Fort Fairfield, for example, dropped in population from 3,998 to 3,579, a decrease of more than 10 percent. During the past 10 years, three major family farm operations have closed down, with subsequent ripple effects throughout the community.

In one family, members moved to Florida and Georgia. Some members of a second family moved to the Bangor area, while the third family had members spread across the United States, including Arizona and Virginia.

The decline of the family farm has contributed to the region’s population loss as people look for jobs elsewhere.

“The young sons and daughters who would otherwise work on the farm or take over the farm have chosen careers out of the area that [take] them, if not out of the state, then to southern Maine,” said Corey.

It isn’t just the lack of farm jobs. Sometimes it’s the lack of enough well-paying jobs to keep young people in the area.

College students who invest two or four years getting associate or bachelor’s degrees are less willing to work for wages that are half of what they could make in southern parts of Maine or out of state.

The Public Health Research Group based in Portland ranks Aroostook County 13th out of the state’s 16 counties, with fewer than 25 percent of workers earning a gross salary of $35,000 or more – about $17 an hour.

According to information supplied by the Northern Maine Development Commission, the median income for a family of four in Aroostook County is $19,200 a year.

In a 1999 report for the NMDC on the Presque Isle-Caribou labor market, more than 43 percent of the respondents said their major reasons for looking for a new job – either in Aroostook County or elsewhere – were getting additional pay and making better use of their skills and education.

“It’s not uncommon for our youth to want to experience something on the other side when they go to college,” said Hamel. “It’s our job to provide them with an opportunity when they get done college … to bring them back to Aroostook County.”

When people do leave, they take their families with them, and their children are less likely to return to Aroostook later on. In the last six years, 10 schools in Aroostook County have closed because of a loss of students.

Closing a local school is not an easy process, and some of the closings were preceded by fierce battles that divided towns.

“Some people feel like they’ve lost part of their identity,” said Debra O’Roak, the town manager in Sherman, where the local elementary school was closed in 1997 when SAD 25 decided to consolidate four elementary schools into one.

The battle in SAD 25 raged on and off for more than a dozen years. O’Roak, whose children are now in college, admits that when they were younger, “I wanted them to go to Sherman.”
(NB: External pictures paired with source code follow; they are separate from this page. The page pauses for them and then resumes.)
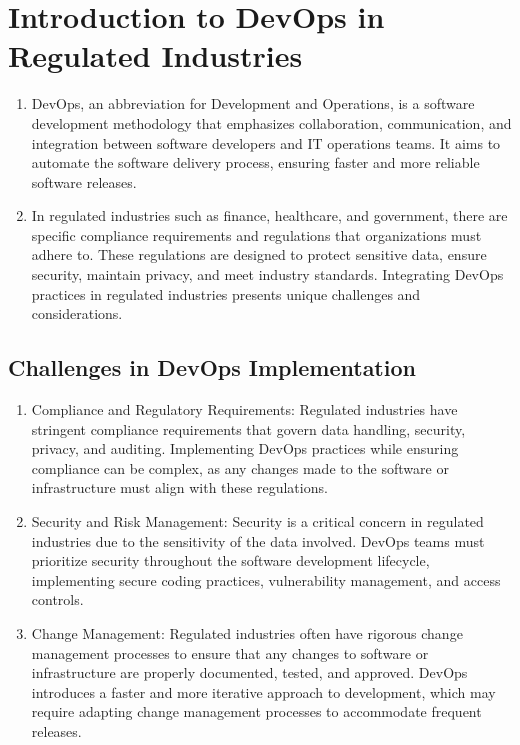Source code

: \chapter*{Introduction to DevOps in Regulated Industries}

\begin{enumerate}
    \item DevOps, an abbreviation for Development and Operations, is a software development methodology that emphasizes collaboration, communication, and integration between software developers and IT operations teams. It aims to automate the software delivery process, ensuring faster and more reliable software releases.

    \item In regulated industries such as finance, healthcare, and government, there are specific compliance requirements and regulations that organizations must adhere to. These regulations are designed to protect sensitive data, ensure security, maintain privacy, and meet industry standards. Integrating DevOps practices in regulated industries presents unique challenges and considerations.
\end{enumerate}

\section*{Challenges in DevOps Implementation}

\begin{enumerate}
    \item Compliance and Regulatory Requirements: Regulated industries have stringent compliance requirements that govern data handling, security, privacy, and auditing. Implementing DevOps practices while ensuring compliance can be complex, as any changes made to the software or infrastructure must align with these regulations.

    \item Security and Risk Management: Security is a critical concern in regulated industries due to the sensitivity of the data involved. DevOps teams must prioritize security throughout the software development lifecycle, implementing secure coding practices, vulnerability management, and access controls.

    \item Change Management: Regulated industries often have rigorous change management processes to ensure that any changes to software or infrastructure are properly documented, tested, and approved. DevOps introduces a faster and more iterative approach to development, which may require adapting change management processes to accommodate frequent releases.
\end{enumerate}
The sense of loss in Sherman was softened when the town office moved into the school building. The regional economic development organization also rents a room for an office, a nursery school uses one of the classrooms, a driving school rents office space in another, and the Boy Scouts meet there, O’Roak said.

The town received a grant to build a playground nearby, and, coupled with the town’s gym on the same property, the school area has remained an active part of the town.

“A lot of people felt [reusing the school] was a wise move,” said O’Roak, noting that other towns have boarded up their schools or sold them. “It’s part of their identify. It’s a sense of security.”

Figures in the 2000 Census show that since 1990, Aroostook County’s population of people younger than age 18 has decreased more than 25 percent.

A sampling of statistics for 1997-2000 for 10 cities and towns across the county, however, shows that in seven of those towns, total recorded births were greater than total deaths.

Historically, said Hamel, there has always been the perception that there’s not a lot to do in Aroostook County.

“The continued decline in population sends the message to young people that Aroostook is not the place to be, so they leave,” he said. “We need to provide an opportunity for youth to want to come back.”